Your task is to copy each line in the listing that includes the word "changes".
»»
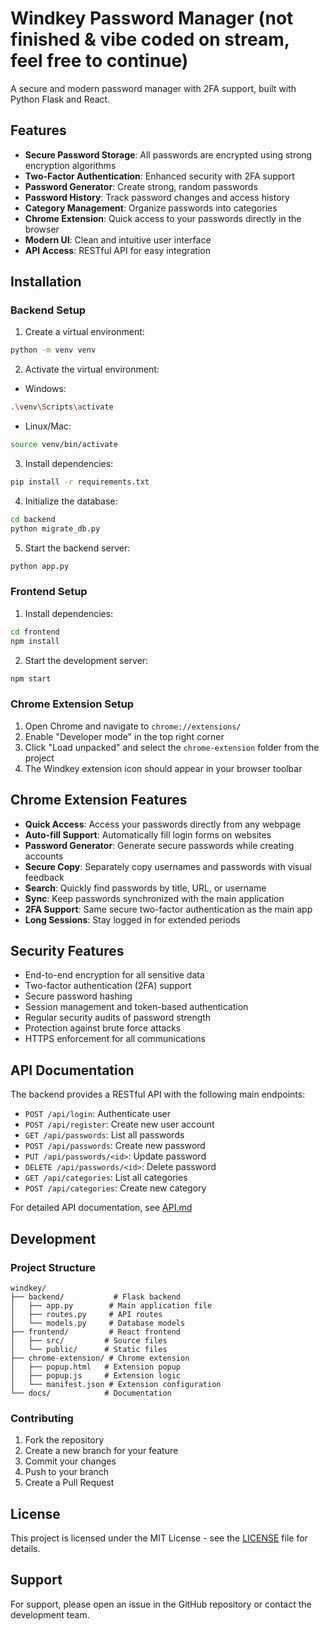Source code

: # Windkey Password Manager (not finished & vibe coded on stream, feel free to continue)

A secure and modern password manager with 2FA support, built with Python Flask and React.

## Features

- **Secure Password Storage**: All passwords are encrypted using strong encryption algorithms
- **Two-Factor Authentication**: Enhanced security with 2FA support
- **Password Generator**: Create strong, random passwords
- **Password History**: Track password changes and access history
- **Category Management**: Organize passwords into categories
- **Chrome Extension**: Quick access to your passwords directly in the browser
- **Modern UI**: Clean and intuitive user interface
- **API Access**: RESTful API for easy integration

## Installation

### Backend Setup

1. Create a virtual environment:
```bash
python -m venv venv
```

2. Activate the virtual environment:
- Windows:
```bash
.\venv\Scripts\activate
```
- Linux/Mac:
```bash
source venv/bin/activate
```

3. Install dependencies:
```bash
pip install -r requirements.txt
```

4. Initialize the database:
```bash
cd backend
python migrate_db.py
```

5. Start the backend server:
```bash
python app.py
```

### Frontend Setup

1. Install dependencies:
```bash
cd frontend
npm install
```

2. Start the development server:
```bash
npm start
```

### Chrome Extension Setup

1. Open Chrome and navigate to `chrome://extensions/`
2. Enable "Developer mode" in the top right corner
3. Click "Load unpacked" and select the `chrome-extension` folder from the project
4. The Windkey extension icon should appear in your browser toolbar

## Chrome Extension Features

- **Quick Access**: Access your passwords directly from any webpage
- **Auto-fill Support**: Automatically fill login forms on websites
- **Password Generator**: Generate secure passwords while creating accounts
- **Secure Copy**: Separately copy usernames and passwords with visual feedback
- **Search**: Quickly find passwords by title, URL, or username
- **Sync**: Keep passwords synchronized with the main application
- **2FA Support**: Same secure two-factor authentication as the main app
- **Long Sessions**: Stay logged in for extended periods

## Security Features

- End-to-end encryption for all sensitive data
- Two-factor authentication (2FA) support
- Secure password hashing
- Session management and token-based authentication
- Regular security audits of password strength
- Protection against brute force attacks
- HTTPS enforcement for all communications

## API Documentation

The backend provides a RESTful API with the following main endpoints:

- `POST /api/login`: Authenticate user
- `POST /api/register`: Create new user account
- `GET /api/passwords`: List all passwords
- `POST /api/passwords`: Create new password
- `PUT /api/passwords/<id>`: Update password
- `DELETE /api/passwords/<id>`: Delete password
- `GET /api/categories`: List all categories
- `POST /api/categories`: Create new category

For detailed API documentation, see [API.md](API.md)

## Development

### Project Structure
```
windkey/
├── backend/           # Flask backend
│   ├── app.py        # Main application file
│   ├── routes.py     # API routes
│   └── models.py     # Database models
├── frontend/         # React frontend
│   ├── src/         # Source files
│   └── public/      # Static files
├── chrome-extension/ # Chrome extension
│   ├── popup.html   # Extension popup
│   ├── popup.js     # Extension logic
│   └── manifest.json # Extension configuration
└── docs/            # Documentation
```

### Contributing

1. Fork the repository
2. Create a new branch for your feature
3. Commit your changes
4. Push to your branch
5. Create a Pull Request

## License

This project is licensed under the MIT License - see the [LICENSE](LICENSE) file for details.

## Support

For support, please open an issue in the GitHub repository or contact the development team.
««
= Answer box =
- **Password History**: Track password changes and access history
3. Commit your changes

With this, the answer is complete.